Jean (Windsor) Sherwood

 OTHER PROFILES 

Jean Sherwood, BA, MA
Surname as Student: Windsor
Education: United Church Training School
Graduation Year: 1959
Designated: 1959
Denomination: United Church of Canada
  • 1931 - Born
  • 1959 - Graduated

MINISTRY HISTORY
  • 1959-1963: WMS, Alford House, Hong Kong
  • 1964: Furlough

 
Do YOU have a picture? If so, please contact us (see Contact and About Us)

Jean Windsor first went to the United Church Training School (UCTS) in 1951-52 as a “Canada 3” student. (See photo of grad) These students took 8 months of training and then had to commit to working for the church for the remainder of a 3 year commitment.

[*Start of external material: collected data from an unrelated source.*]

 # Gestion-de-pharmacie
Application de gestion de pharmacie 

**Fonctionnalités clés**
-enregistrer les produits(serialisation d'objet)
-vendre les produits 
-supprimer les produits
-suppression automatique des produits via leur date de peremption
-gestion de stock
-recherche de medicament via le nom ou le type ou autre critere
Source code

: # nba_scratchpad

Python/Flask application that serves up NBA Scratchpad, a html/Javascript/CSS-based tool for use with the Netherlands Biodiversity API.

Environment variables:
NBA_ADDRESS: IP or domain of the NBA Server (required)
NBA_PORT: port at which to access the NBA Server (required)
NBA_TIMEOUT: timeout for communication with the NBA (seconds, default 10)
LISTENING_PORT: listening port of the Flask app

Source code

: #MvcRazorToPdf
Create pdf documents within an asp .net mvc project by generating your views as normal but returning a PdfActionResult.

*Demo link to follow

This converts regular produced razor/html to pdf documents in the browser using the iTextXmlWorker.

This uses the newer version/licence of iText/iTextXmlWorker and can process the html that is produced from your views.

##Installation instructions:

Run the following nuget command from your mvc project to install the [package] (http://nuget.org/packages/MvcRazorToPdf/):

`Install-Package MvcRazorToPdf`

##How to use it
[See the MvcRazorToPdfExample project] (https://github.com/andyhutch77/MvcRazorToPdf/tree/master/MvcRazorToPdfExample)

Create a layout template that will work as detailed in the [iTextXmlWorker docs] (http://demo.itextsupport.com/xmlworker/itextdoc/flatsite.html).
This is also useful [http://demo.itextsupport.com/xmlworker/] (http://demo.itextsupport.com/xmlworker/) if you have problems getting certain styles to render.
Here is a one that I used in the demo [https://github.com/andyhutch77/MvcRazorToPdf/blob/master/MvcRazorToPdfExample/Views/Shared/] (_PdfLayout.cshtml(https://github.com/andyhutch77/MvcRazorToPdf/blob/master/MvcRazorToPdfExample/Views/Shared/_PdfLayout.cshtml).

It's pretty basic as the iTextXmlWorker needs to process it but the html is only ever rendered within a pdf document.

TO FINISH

Jean was sent with the board of Home Missions to Saint John, NB, where she was for 16 months and then for the remainder of the time as Girl’s Secretary for Maritime Conference. While she there she met Garnet “Red” Sherwood; he was the Boy’s Work Secretary. They became good friends.

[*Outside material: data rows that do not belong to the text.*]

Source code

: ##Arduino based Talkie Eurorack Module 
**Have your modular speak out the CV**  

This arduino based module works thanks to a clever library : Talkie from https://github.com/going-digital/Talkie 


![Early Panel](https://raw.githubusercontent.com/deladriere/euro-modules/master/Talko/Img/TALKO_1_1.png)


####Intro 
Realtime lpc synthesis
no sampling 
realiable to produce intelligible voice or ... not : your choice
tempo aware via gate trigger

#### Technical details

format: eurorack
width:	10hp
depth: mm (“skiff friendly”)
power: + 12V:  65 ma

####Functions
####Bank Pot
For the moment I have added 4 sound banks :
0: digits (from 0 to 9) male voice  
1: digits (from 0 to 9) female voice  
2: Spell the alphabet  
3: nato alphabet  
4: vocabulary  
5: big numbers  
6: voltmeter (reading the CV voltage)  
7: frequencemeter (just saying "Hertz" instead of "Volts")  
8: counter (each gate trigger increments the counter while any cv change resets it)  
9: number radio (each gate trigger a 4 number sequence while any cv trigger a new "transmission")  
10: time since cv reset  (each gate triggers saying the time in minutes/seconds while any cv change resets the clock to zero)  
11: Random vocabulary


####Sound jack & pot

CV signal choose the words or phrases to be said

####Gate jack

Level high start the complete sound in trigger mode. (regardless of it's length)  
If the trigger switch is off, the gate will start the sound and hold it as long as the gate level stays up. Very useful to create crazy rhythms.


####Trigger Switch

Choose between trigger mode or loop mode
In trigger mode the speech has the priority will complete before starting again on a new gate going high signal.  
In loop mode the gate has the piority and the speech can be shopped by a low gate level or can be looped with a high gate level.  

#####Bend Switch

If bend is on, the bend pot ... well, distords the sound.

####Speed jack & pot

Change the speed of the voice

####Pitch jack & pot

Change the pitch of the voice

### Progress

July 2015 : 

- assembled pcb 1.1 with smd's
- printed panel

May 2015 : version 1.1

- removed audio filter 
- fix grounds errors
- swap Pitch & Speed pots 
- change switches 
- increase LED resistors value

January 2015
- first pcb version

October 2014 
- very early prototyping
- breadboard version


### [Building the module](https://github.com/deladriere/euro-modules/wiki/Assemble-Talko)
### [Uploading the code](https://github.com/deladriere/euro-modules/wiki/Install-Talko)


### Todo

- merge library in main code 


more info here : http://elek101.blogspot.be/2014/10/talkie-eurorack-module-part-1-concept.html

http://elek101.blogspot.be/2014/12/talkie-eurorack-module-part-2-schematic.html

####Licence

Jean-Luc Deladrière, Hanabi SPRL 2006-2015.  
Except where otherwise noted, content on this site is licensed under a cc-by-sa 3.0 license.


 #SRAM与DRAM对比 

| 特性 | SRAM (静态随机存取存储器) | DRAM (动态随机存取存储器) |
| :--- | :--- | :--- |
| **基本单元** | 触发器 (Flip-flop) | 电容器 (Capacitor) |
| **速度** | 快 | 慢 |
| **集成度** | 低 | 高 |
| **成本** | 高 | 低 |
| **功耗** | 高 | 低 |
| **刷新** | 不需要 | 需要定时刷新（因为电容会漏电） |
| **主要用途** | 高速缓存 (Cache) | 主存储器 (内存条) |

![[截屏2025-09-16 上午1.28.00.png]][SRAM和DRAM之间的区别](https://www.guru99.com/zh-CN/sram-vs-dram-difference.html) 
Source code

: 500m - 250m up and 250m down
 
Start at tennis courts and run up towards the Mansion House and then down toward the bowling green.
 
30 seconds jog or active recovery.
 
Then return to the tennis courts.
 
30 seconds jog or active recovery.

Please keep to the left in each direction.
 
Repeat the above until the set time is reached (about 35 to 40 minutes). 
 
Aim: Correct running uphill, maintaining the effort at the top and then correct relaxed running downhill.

Jean then went to work as Christian Ed Director in Moncton, New Brunswick and in 1958 she returned to the UCTS to complete her second year. She had always intended to go back and finish, and she wanted to go overseas. She was designated a Deaconess and commissioned by the Woman’s Missionary Society in 1959 and went to Hong Kong. After 2 years of language training she began youth work in Hong Kong with the Council of Churches. In 1965 she returned to North America for furlough and did a Master’s degree in Christian Education at Union, in New York. She also decided to marry and in 1966 she and Red got married. They served together in Hong Kong, although he was the only one paid, but she was appointed too. They had two sons and while they were young she was pretty much full time parent but she also worked in church work. In 1979 they retired and returned to Canada. Red is now deceased. She did not lose her diaconal status, she doesn’t really know why, because she thought it was the rule that if you married you were out, but because she was appointed as a missionary she assumed she was continued in the order. She didn’t have much connection with the Order. She remembers in 1959 that Stephen Mathers, Chairman of the Deaconess Committee and Tina Campion, the Secretary of the Order, came to visit her class at UCTS and told them about the disjoining rule and she was aghast.

Jean is now living in Penticton, BC, and is active in the church there.